U.S. markets and stock exchange traded funds rebounded Tuesday after suffering its steepest decline since Black Monday 1987, as the Federal Reserve engaged more aggressive measures to bolster liquidity and the Trump administration spitballed additional stimulus measures.

On Tuesday, the Invesco QQQ Trust (NASDAQ: QQQ) increased 4.9%, SPDR Dow Jones Industrial Average ETF (NYSEArca: DIA) rose 1.9%, and SPDR S&P 500 ETF (NYSEArca: SPY) gained 2.8%.

The Fed revealed it would start a lending facility to support short-term commercial debt markets, reassuring companies that there will be enough short-term funds, which should provide banks with enough confidence to lend longer-term, the Wall Street Journal reports.

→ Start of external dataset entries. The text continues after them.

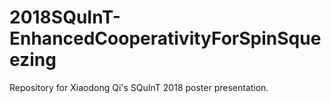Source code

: # 2018SQuInT-EnhancedCooperativityForSpinSqueezing
Repository for Xiaodong Qi's SQuInT 2018 poster presentation.
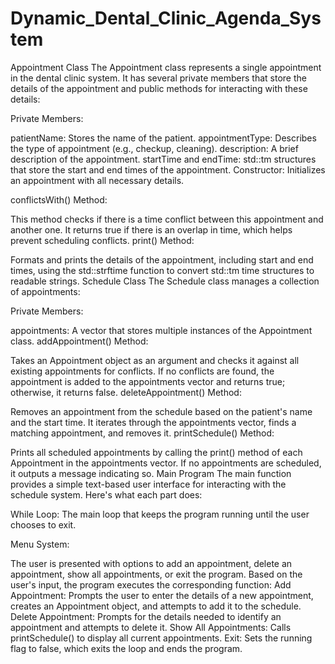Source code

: # Dynamic_Dental_Clinic_Agenda_System
Appointment Class
The Appointment class represents a single appointment in the dental clinic system. It has several private members that store the details of the appointment and public methods for interacting with these details:

Private Members:

patientName: Stores the name of the patient.
appointmentType: Describes the type of appointment (e.g., checkup, cleaning).
description: A brief description of the appointment.
startTime and endTime: std::tm structures that store the start and end times of the appointment.
Constructor: Initializes an appointment with all necessary details.

conflictsWith() Method:

This method checks if there is a time conflict between this appointment and another one. It returns true if there is an overlap in time, which helps prevent scheduling conflicts.
print() Method:

Formats and prints the details of the appointment, including start and end times, using the std::strftime function to convert std::tm time structures to readable strings.
Schedule Class
The Schedule class manages a collection of appointments:

Private Members:

appointments: A vector that stores multiple instances of the Appointment class.
addAppointment() Method:

Takes an Appointment object as an argument and checks it against all existing appointments for conflicts. If no conflicts are found, the appointment is added to the appointments vector and returns true; otherwise, it returns false.
deleteAppointment() Method:

Removes an appointment from the schedule based on the patient's name and the start time. It iterates through the appointments vector, finds a matching appointment, and removes it.
printSchedule() Method:

Prints all scheduled appointments by calling the print() method of each Appointment in the appointments vector. If no appointments are scheduled, it outputs a message indicating so.
Main Program
The main function provides a simple text-based user interface for interacting with the schedule system. Here's what each part does:

While Loop: The main loop that keeps the program running until the user chooses to exit.

Menu System:

The user is presented with options to add an appointment, delete an appointment, show all appointments, or exit the program.
Based on the user's input, the program executes the corresponding function:
Add Appointment: Prompts the user to enter the details of a new appointment, creates an Appointment object, and attempts to add it to the schedule.
Delete Appointment: Prompts for the details needed to identify an appointment and attempts to delete it.
Show All Appointments: Calls printSchedule() to display all current appointments.
Exit: Sets the running flag to false, which exits the loop and ends the program.
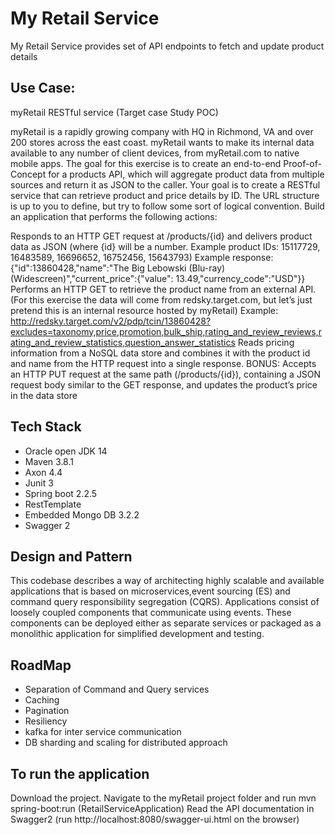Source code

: # My Retail Service

My Retail Service provides set of API endpoints to fetch and update product details

## Use Case:
myRetail RESTful service (Target case Study POC)

myRetail is a rapidly growing company with HQ in Richmond, VA and over 200 stores across the east coast. myRetail wants to make its internal data available to any number of client devices, from myRetail.com to native mobile apps. The goal for this exercise is to create an end-to-end Proof-of-Concept for a products API, which will aggregate product data from multiple sources and return it as JSON to the caller. Your goal is to create a RESTful service that can retrieve product and price details by ID. The URL structure is up to you to define, but try to follow some sort of logical convention. Build an application that performs the following actions:

Responds to an HTTP GET request at /products/{id} and delivers product data as JSON (where {id} will be a number.
Example product IDs: 15117729, 16483589, 16696652, 16752456, 15643793)
Example response: {"id":13860428,"name":"The Big Lebowski (Blu-ray) (Widescreen)","current_price":{"value": 13.49,"currency_code":"USD"}}
Performs an HTTP GET to retrieve the product name from an external API. (For this exercise the data will come from redsky.target.com, but let’s just pretend this is an internal resource hosted by myRetail)
Example: http://redsky.target.com/v2/pdp/tcin/13860428?excludes=taxonomy,price,promotion,bulk_ship,rating_and_review_reviews,rating_and_review_statistics,question_answer_statistics
Reads pricing information from a NoSQL data store and combines it with the product id and name from the HTTP request into a single response.
BONUS: Accepts an HTTP PUT request at the same path (/products/{id}), containing a JSON request body similar to the GET response, and updates the product’s price in the data store

## Tech Stack

- Oracle open JDK 14
- Maven 3.8.1
- Axon 4.4
- Junit 3
- Spring boot 2.2.5
- RestTemplate
- Embedded Mongo DB 3.2.2
- Swagger 2

## Design and Pattern
This codebase describes a way of architecting highly scalable and available applications 
that is based on microservices,event sourcing (ES) and command query responsibility segregation (CQRS). 
Applications consist of loosely coupled components that communicate using events. 
These components can be deployed either as separate services or packaged as a monolithic application for simplified development and testing.

## RoadMap
- Separation of Command and Query services
- Caching
- Pagination
- Resiliency
- kafka for inter service communication
- DB sharding and scaling for distributed approach

## To run the application
Download the project. Navigate to the myRetail project folder and run mvn spring-boot:run (RetailServiceApplication) Read the API documentation in Swagger2 (run http://localhost:8080/swagger-ui.html on the browser)

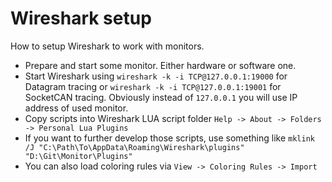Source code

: # Wireshark setup
How to setup Wireshark to work with monitors.

 * Prepare and start some monitor. Either hardware or software one.
 * Start Wireshark using `wireshark -k -i TCP@127.0.0.1:19000` for Datagram tracing or `wireshark -k -i TCP@127.0.0.1:19001` for SocketCAN tracing. Obviously instead of `127.0.0.1` you will use IP address of used monitor.
 * Copy scripts into Wireshark LUA script folder `Help -> About -> Folders -> Personal Lua Plugins`
 * If you want to further develop those scripts, use something like `mklink /J "C:\Path\To\AppData\Roaming\Wireshark\plugins" "D:\Git\Monitor\Plugins"`
 * You can also load coloring rules via `View -> Coloring Rules -> Import`
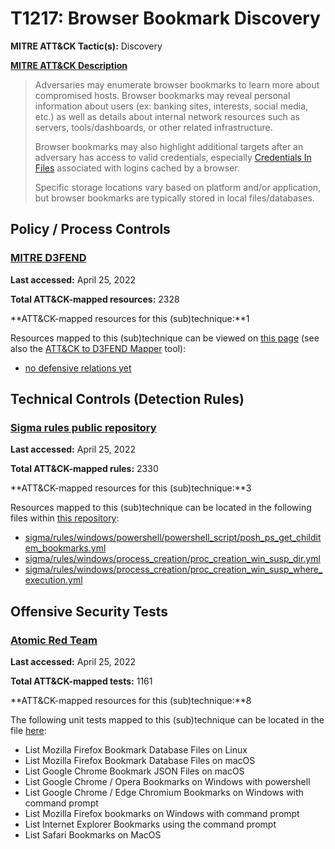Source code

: # T1217: Browser Bookmark Discovery
**MITRE ATT&CK Tactic(s):** Discovery

**[MITRE ATT&CK Description](https://attack.mitre.org/techniques/T1217)**
<blockquote>Adversaries may enumerate browser bookmarks to learn more about compromised hosts. Browser bookmarks may reveal personal information about users (ex: banking sites, interests, social media, etc.) as well as details about internal network resources such as servers, tools/dashboards, or other related infrastructure.

Browser bookmarks may also highlight additional targets after an adversary has access to valid credentials, especially [Credentials In Files](https://attack.mitre.org/techniques/T1552/001) associated with logins cached by a browser.

Specific storage locations vary based on platform and/or application, but browser bookmarks are typically stored in local files/databases.</blockquote>
## Policy / Process Controls
### [MITRE D3FEND](https://d3fend.mitre.org/)
**Last accessed:** April 25, 2022

**Total ATT&CK-mapped resources:** 2328

**ATT&CK-mapped resources for this (sub)technique:**1

Resources mapped to this (sub)technique can be viewed on [this page](https://d3fend.mitre.org/) (see also the [ATT&CK to D3FEND Mapper](https://d3fend.mitre.org/tools/attack-mapper) tool):

* [no defensive relations yet](https://d3fend.mitre.org/techniques/d3f:nodefensiverelationsyet)

## Technical Controls (Detection Rules)
### [Sigma rules public repository](https://github.com/SigmaHQ/sigma)
**Last accessed:** April 25, 2022

**Total ATT&CK-mapped rules:** 2330

**ATT&CK-mapped resources for this (sub)technique:**3

Resources mapped to this (sub)technique can be located in the following files within [this repository](https://github.com/SigmaHQ/sigma/tree/master/rules):

* [sigma/rules/windows/powershell/powershell_script/posh_ps_get_childitem_bookmarks.yml](https://github.com/SigmaHQ/sigma/blob/master/rules/windows/powershell/powershell_script/posh_ps_get_childitem_bookmarks.yml)
* [sigma/rules/windows/process_creation/proc_creation_win_susp_dir.yml](https://github.com/SigmaHQ/sigma/blob/master/rules/windows/process_creation/proc_creation_win_susp_dir.yml)
* [sigma/rules/windows/process_creation/proc_creation_win_susp_where_execution.yml](https://github.com/SigmaHQ/sigma/blob/master/rules/windows/process_creation/proc_creation_win_susp_where_execution.yml)


## Offensive Security Tests
### [Atomic Red Team](https://github.com/redcanaryco/atomic-red-team)
**Last accessed:** April 25, 2022

**Total ATT&CK-mapped tests:** 1161

**ATT&CK-mapped resources for this (sub)technique:**8

The following unit tests mapped to this (sub)technique can be located in the file [here](https://github.com/redcanaryco/atomic-red-team/tree/master/atomics/T1217/T1217.yaml):

* List Mozilla Firefox Bookmark Database Files on Linux
* List Mozilla Firefox Bookmark Database Files on macOS
* List Google Chrome Bookmark JSON Files on macOS
* List Google Chrome / Opera Bookmarks on Windows with powershell
* List Google Chrome / Edge Chromium Bookmarks on Windows with command prompt
* List Mozilla Firefox bookmarks on Windows with command prompt
* List Internet Explorer Bookmarks using the command prompt
* List Safari Bookmarks on MacOS

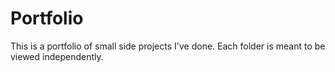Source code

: # Portfolio

This is a portfolio of small side projects I've done. Each folder is meant to be viewed independently.
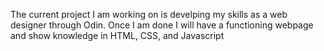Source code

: The current project I am working on is develping my skills as a web designer through Odin.
Once I am done I will have a functioning webpage and show knowledge in HTML, CSS, and Javascript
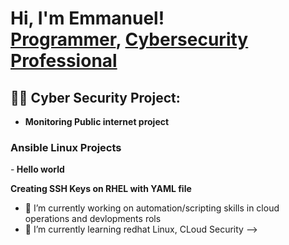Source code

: <h1>Hi, I'm Emmanuel! <br/><a href="https://github.com/S0ch0kag3">Programmer</a>, <a href="https://www.linkedin.com/in/emmanuel-saint-louis-61a81718b/">Cybersecurity Professional</a>

<h2>👨‍💻 Cyber Security Project:</h2>

- <b> Monitoring Public internet project </b>

<h3> Ansible Linux Projects</h3>

-<b> Hello world </b>

<b> Creating SSH Keys on RHEL  with YAML file </b>

- 🔭 I’m currently working on automation/scripting skills in cloud operations and devlopments rols
- 🌱 I’m currently learning redhat Linux, CLoud Security
-->
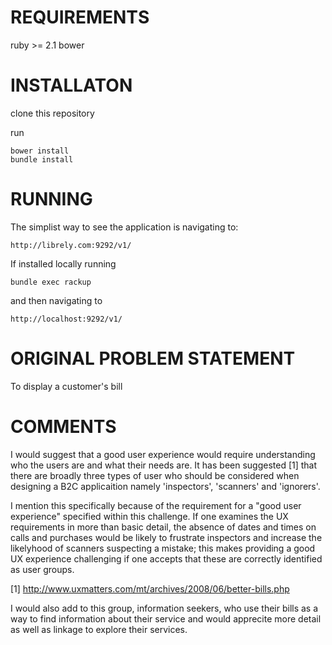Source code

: # REQUIREMENTS

  ruby >= 2.1
  bower

# INSTALLATON 

  clone this repository

  run

    bower install
    bundle install

# RUNNING

  The simplist way to see the application is navigating to:

    http://librely.com:9292/v1/


  If installed locally running

    bundle exec rackup

  and then navigating to 

    http://localhost:9292/v1/

# ORIGINAL PROBLEM STATEMENT

To display a customer's bill

# COMMENTS

I would suggest that a good user experience would require understanding who the
users are and what their needs are. It has been suggested [1] that there are
broadly three types of user who should be considered when designing a B2C
applicaition namely 'inspectors', 'scanners' and 'ignorers'.  

I mention this specifically because of the requirement for a "good user experience"
specified within this challenge. If one examines the UX requirements in
more than basic detail, the absence of dates and times on calls and purchases
would be likely to frustrate inspectors and increase the likelyhood of scanners
suspecting a mistake; this makes providing a good UX experience challenging 
if one accepts that these are correctly identified as user groups.

[1] http://www.uxmatters.com/mt/archives/2008/06/better-bills.php

I would also add to this group, information seekers, who use their bills as 
a way to find information about their service and would apprecite more detail
as well as linkage to explore their services.

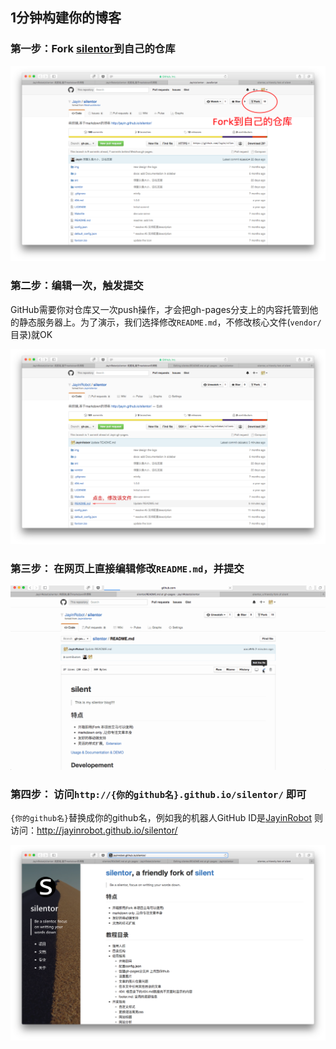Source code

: ## 1分钟构建你的博客

### 第一步：Fork [silentor](https://github.com/Jayin/silentor)到自己的仓库
![1](./img/1.png)

### 第二步：编辑一次，触发提交

GitHub需要你对仓库又一次push操作，才会把gh-pages分支上的内容托管到他的静态服务器上。为了演示，我们选择修改`README.md`，不修改核心文件(`vendor/`目录)就OK

![2](./img/2.png)

### 第三步： 在网页上直接编辑修改`README.md`，并提交

![3](./img/3.gif)

### 第四步： 访问`http://{你的github名}.github.io/silentor/` 即可

`{你的github名}`替换成你的github名，例如我的机器人GitHub ID是[JayinRobot](https://github.com/JayinRobot)
则访问：http://jayinrobot.github.io/silentor/ 

![5](./img/5.png)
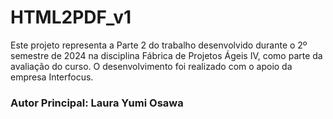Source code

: # HTML2PDF_v1

Este projeto representa a Parte 2 do trabalho desenvolvido durante o 2º semestre de 2024 na disciplina Fábrica de Projetos Ágeis IV, como parte da avaliação do curso. O desenvolvimento foi realizado com o apoio da empresa Interfocus.

### Autor Principal: Laura Yumi Osawa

“The story of the day is the Fed responding to the funding tightness in the credit markets and restarting their commercial paper facility,” David Joy, chief market strategist at Ameriprise Financial, told the WSJ. “That really has seemed to alleviate a lot of the pressure in the markets, both in the funding markets, short term credit, as well as equities.”

The central bank’s restart of financial-crisis purchases of short-term debt follows other emergency measures already taken, including cutting interest rates to near zero, which sent the main indices plummeting 12% on Monday due to concerns that the Fed may have little options left if conditions were to worsen.

Further adding to the optimism that the government is actively pursuing fiscal stimulus as a means to prop up the economy, U.S. Treasury Secretary Steven Mnuchin outlined a stimulus package of about $850 billion.

“The reason why we’re seeing volatility is because we do need the double-barrel shotgun here,” Diane Jaffee, senior portfolio manager at TCW for the relative value equities team, told the WSJ. “We need not just monetary policy but we need fiscal response.”